Both now appear on the KCC website's councillor list as independents.
An unrepentant Cllr Shonk said he was speaking up for the people of Thanet who are fed up with “housing, housing, housing” in the area.
The former Mayor of Ramsgate said: “They vote us in to do something and it’s my view that we shouldn’t turn perfectly good agricultural land into houses. Fields are for food.
“We are in a dire situation at KCC and we should be working with the other parties at this time.”
“Trevor is a serial rebel but that can’t be said for Linda...”
Asked if he expected to be readmitted to the Conservative group at County Hall, he said: “I am not going to grovel.”
Cllr Wright, member for Birchington and Rural, was unavailable for comment but a chamber in the colleague said her vote ”might have been a mistake”.
The councillor added: “It happens from time to time when people accidentally put their hand up at the wrong time but, for the official record, they both went down as rebels.
“Trevor is a serial rebel but that can’t be said for Linda.”
It is another embarrassment for the top table at KCC and the leader Cllr Roger Gough, who has survived two leadership bids against him in the past few months.
In the most recent, at the party’s annual meeting, he emerged victorious by 44 votes to 17. It was a much more emphatic win than many expected.
But there are still grumblings on the backbenches about the council’s leadership and direction.

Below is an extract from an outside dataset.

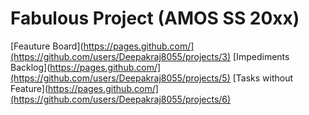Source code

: # Fabulous Project (AMOS SS 20xx)
[Feauture Board](https://pages.github.com/](https://github.com/users/Deepakraj8055/projects/3)
[Impediments Backlog](https://pages.github.com/](https://github.com/users/Deepakraj8055/projects/5)
[Tasks without Feature](https://pages.github.com/](https://github.com/users/Deepakraj8055/projects/6)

Former leader Sir Paul Carter used a speech on KCC’s financial woes to appeal for greater transparency to members of all sides in the chamber.
One Tory backbencher said: “What Paul said resonated with a lot of us folk in the cheap seats - that we feel there is little connection between Roger and his cabinet and the rest of us.
“Decisions are just made and then foisted on us. There are a lot of Conservative members who won’t stand at the next election in 2025 and will feel emboldened to speak how they feel.”
The Green Party saw their motion defeated.